Yesterday's visit to the doctor was not what I expected. I thought that I was getting another growth ultrasound, when in fact I was not. I just had a regular ultrasound where they checked the welfare of the baby (including the heartbeat and the fluid level). The baby checked out great. We got to take another look at his cute (but large) head. He had his hands up in his face which he likes to do when they try to disturb him with the ultrasound wand. I am wondering if he is a thumb-sucker. I was!
I asked the radiologist if she could check on my cervix while she had the wand out. I explained to her my cramping ordeals. She said she would try, but that at this stage in the game, it is hard to get a good look at the cervix, not to mention super uncomfortable. She tried, but with no real luck. She mentioned that the doctor would do an internal check which would give me a better idea of what I was working with. Oh joy, my first internal!
On the way to the doctor appointment, I was having more cramping. As my husband drove over the many craters and bumps on the way from my work to the hospital, all I could think about was how uncomfortable it was now with mild cramping and how incredibly miserable it would be while in full out labor. Something to look forward to in the coming weeks.
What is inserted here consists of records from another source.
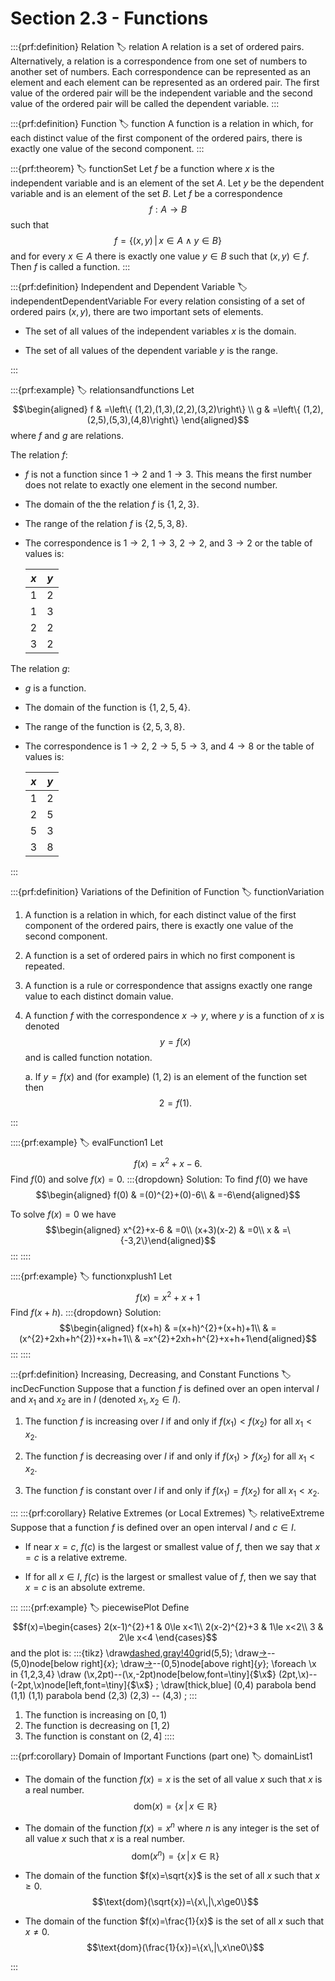 # Section 2.3 - Functions

:::{prf:definition} Relation
:label: relation
A relation is a set of ordered pairs. Alternatively, a relation is a correspondence from one set of numbers to another set of numbers. Each correspondence can be represented as an element and each element can be represented as an ordered pair. The first value of the ordered pair will be the independent variable and the second value of the ordered pair will be called the dependent variable.
:::

:::{prf:definition} Function
:label: function
A function is a relation in which, for each distinct value of the first component of the ordered pairs, there is exactly one value of the second component.
:::

:::{prf:theorem}
:label: functionSet
Let $f$ be a function where $x$ is the independent variable and is an element of the set $A$. Let $y$ be the dependent variable and is an element of the set $B$. Let $f$ be a correspondence $$f:A\to B$$ such that $$f=\left\{ (x,y)\,|\,x\in A\land y\in B\right\}$$ and for every $x\in A$ there is exactly one value $y\in B$ such that $(x,y)\in f$. Then $f$ is called a function.
:::

:::{prf:definition} Independent and Dependent Variable
:label: independentDependentVariable
For every relation consisting of a set of ordered pairs $(x,y)$, there are two important sets of elements.

-   The set of all values of the independent variables $x$ is the domain.

-   The set of all values of the dependent variable $y$ is the range.

:::

:::{prf:example}
:label: relationsandfunctions
Let $$\begin{aligned}
f & =\left\{ (1,2),(1,3),(2,2),(3,2)\right\} \\
g & =\left\{ (1,2),(2,5),(5,3),(4,8)\right\} \end{aligned}$$ where $f$ and $g$ are relations.

The relation $f$:

-   $f$ is not a function since $1\to2$ and $1\to3$. This means the first number does not relate to exactly one element in the second number.

-   The domain of the the relation $f$ is $\{1,2,3\}$.

-   The range of the relation $f$ is $\{2,5,3,8\}$.

-   The correspondence is $1\to2$, $1\to3$, $2\to2$, and $3\to2$ or the table of values is:

      | $x$ |  $y$|
      |:-----:| :-----:|
      |  1  |   2|
      |  1  |   3|
      |  2  |   2|
      |  3  |   2|

The relation $g$:

-   $g$ is a function.

-   The domain of the function is $\{1,2,5,4\}$.

-   The range of the function is $\{2,5,3,8\}$.

-   The correspondence is $1\to2$, $2\to5$, $5\to3$, and $4\to8$ or the table of values is:

     |  $x$ |  $y$|
     | :-----:| :-----:|
     |   1  |   2|
     |   2  |   5|
     |   5  |   3|
     |   3  |   8|

:::

:::{prf:definition} Variations of the Definition of Function
:label: functionVariation

1.  A function is a relation in which, for each distinct value of the first component of the ordered pairs, there is exactly one value of the second component.

2.  A function is a set of ordered pairs in which no first component is repeated.

3.  A function is a rule or correspondence that assigns exactly one range value to each distinct domain value.

4.  A function $f$ with the correspondence $x\to y$, where $y$ is a function of $x$ is denoted $$y=f(x)$$ and is called function notation.

    a.  If $y=f(x)$ and (for example) $(1,2)$ is an element of the function set then $$2=f(1).$$

:::

::::{prf:example}
:label: evalFunction1
Let $$f(x)=x^{2}+x-6.$$ Find $f(0)$ and solve $f(x)=0$.
:::{dropdown} Solution:
To find $f(0)$ we have $$\begin{aligned}
f(0) & =(0)^{2}+(0)-6\\
 & =-6\end{aligned}$$

To solve $f(x)=0$ we have $$\begin{aligned}
x^{2}+x-6 & =0\\
(x+3)(x-2) & =0\\
x & =\{-3,2\}\end{aligned}$$
:::
::::

::::{prf:example}
:label: functionxplush1
Let $$f(x)=x^{2}+x+1$$ Find $f(x+h)$.
:::{dropdown} Solution:
  $$\begin{aligned}
f(x+h) & =(x+h)^{2}+(x+h)+1\\
 & =(x^{2}+2xh+h^{2})+x+h+1\\
 & =x^{2}+2xh+h^{2}+x+h+1\end{aligned}$$
:::
::::

:::{prf:definition} Increasing, Decreasing, and Constant Functions
:label: incDecFunction
Suppose that a function $f$ is defined over an open interval $I$ and $x_{1}$ and $x_{2}$ are in $I$ (denoted $x_{1},x_{2}\in I$).

1.  The function $f$ is increasing over $I$ if and only if $f(x_{1})<f(x_{2})$ for all $x_{1}<x_{2}$.

2.  The function $f$ is decreasing over $I$ if and only if $f(x_{1})>f(x_{2})$ for all $x_{1}<x_{2}$.

3.  The function $f$ is constant over $I$ if and only if $f(x_{1})=f(x_{2})$ for all $x_{1}<x_{2}$.

:::
:::{prf:corollary} Relative Extremes (or Local Extremes)
:label: relativeExtreme
Suppose that a function $f$ is defined over an open interval $I$ and $c\in I$.

-   If near $x=c$, $f(c)$ is the largest or smallest value of $f$, then we say that $x=c$ is a relative extreme.

-   If for all $x\in I$, $f(c)$ is the largest or smallest value of $f$, then we say that $x=c$ is an absolute extreme.

:::
::::{prf:example}
:label: piecewisePlot
Define $$f(x)=\begin{cases}
2(x-1)^{2}+1 & 0\le x<1\\
2(x-2)^{2}+3 & 1\le x<2\\
3 & 2\le x<4
\end{cases}$$ and the plot is:
:::{tikz}
    \draw[dashed,gray!40](-1,-1)grid(5,5);
	\draw[->](-1,0)--(5,0)node[below right]{$x$};
	\draw[->](0,-1)--(0,5)node[above right]{$y$};
	\foreach \x in {1,2,3,4}
		\draw
			(\x,2pt)--(\x,-2pt)node[below,font=\tiny]{$\x$}
			(2pt,\x)--(-2pt,\x)node[left,font=\tiny]{$\x$}
		;
	\draw[thick,blue]
		(0,4) parabola bend (1,1) (1,1)
		parabola bend (2,3) (2,3)
		-- (4,3)
	;
:::
1. The function is increasing on $[0,1)$
2. The function is decreasing on $[1,2)$
3. The function is constant on $(2,4]$
::::

:::{prf:corollary} Domain of Important Functions (part one)
:label: domainList1

-   The domain of the function $f(x)=x$ is the set of all value $x$ such that $x$ is a real number. $$\text{dom}(x)=\{x\,|\,x\in\mathbb{R}\}$$

-   The domain of the function $f(x)=x^{n}$ where $n$ is any integer is the set of all value $x$ such that $x$ is a real number. $$\text{dom}(x^{n})=\{x\,|\,x\in\mathbb{R}\}$$

-   The domain of the function $f(x)=\sqrt{x}$ is the set of all $x$ such that $x\ge0$. $$\text{dom}(\sqrt{x})=\{x\,|\,x\ge0\}$$

-   The domain of the function $f(x)=\frac{1}{x}$ is the set of all $x$ such that $x\ne0$. $$\text{dom}(\frac{1}{x})=\{x\,|\,x\ne0\}$$

:::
The doctor appointment went well. I gained 1 lb in a week (gulp). Hopefully it was me gaining the weight and not the baby (maybe the cookies I made and have been enjoying every night :). My blood pressure was good. The doctor came in and we first discussed how the insulin was going and how my numbers were looking. He was quite impressed with my 1 hour post-meal readings. Looking at most of them, would suggest that I am not even borderline GD. This is due to the strict diet, though. My fastings on the other hand are a whole different beast. Still very difficult to control, even with the insulin. Yesterday's reading was 93.
We discussed the times that I was sleeping and I explained to him my wacky schedule. When I go into the office, I go to sleep around 9:30 PM and get up at 4:30 AM. When I work from home, I go to sleep at 10:30 PM and get up at 6:30 AM. On the weekends, I go to sleep around 11 PM and get up at 7 AM. He asked if there was any way that I could go to sleep around 10 PM every night, taking the insulin at that time, and get up at 6 AM. I told him, yeah sure if you write me a note so that I can work from home for the remainder of my pregnancy! He said he would do that, but he first wanted to try me taking the insulin earlier, at like 8-8:30 PM if I am getting up at 4:30 AM. I agreed to try this first. I was hoping for the early WFH pass. If I am still having trouble with things then I may take him up on the offer. Today my reading was 88, with taking the insulin at 8 PM.
Next we talked about the cramping and contractions. He asked some of the same questions the nurse asked and said he thought it sounded normal, but that he wanted to do an internal check to be sure and put my mind at ease. I was expecting a ton of pain with this, but it didn't hurt more than a pap smear. Turns out I am not dilated, AT ALL. My cervix is tightly closed and still very long. His head is way down low, though, which may be adding to my discomfort. I am not sure how I feel about this. I figured I would maybe be a centimeter (knowing that you can be a centimeter for weeks), so now I am back to thinking induction again. Crap. I am actually surprised that after 2 D&Cs and being forcefully dilated both times, that things are still so...umm... tight in there. I guess my surgeons both knew what they were doing.
Knowing the state of the baby, my blood sugar, and my cervix, I don't have another appointment until 3/11. I will be getting yet another ultrasound at this appointment and I assume that they will check the growth this time. I think I am going to dial back my work-out routine until he is born. I am not sure what keeping the 5 miles of walking a day is a good thing at this point. I am going to cut it down to 3ish and see what happens. I still need to get moving or I feel anxious!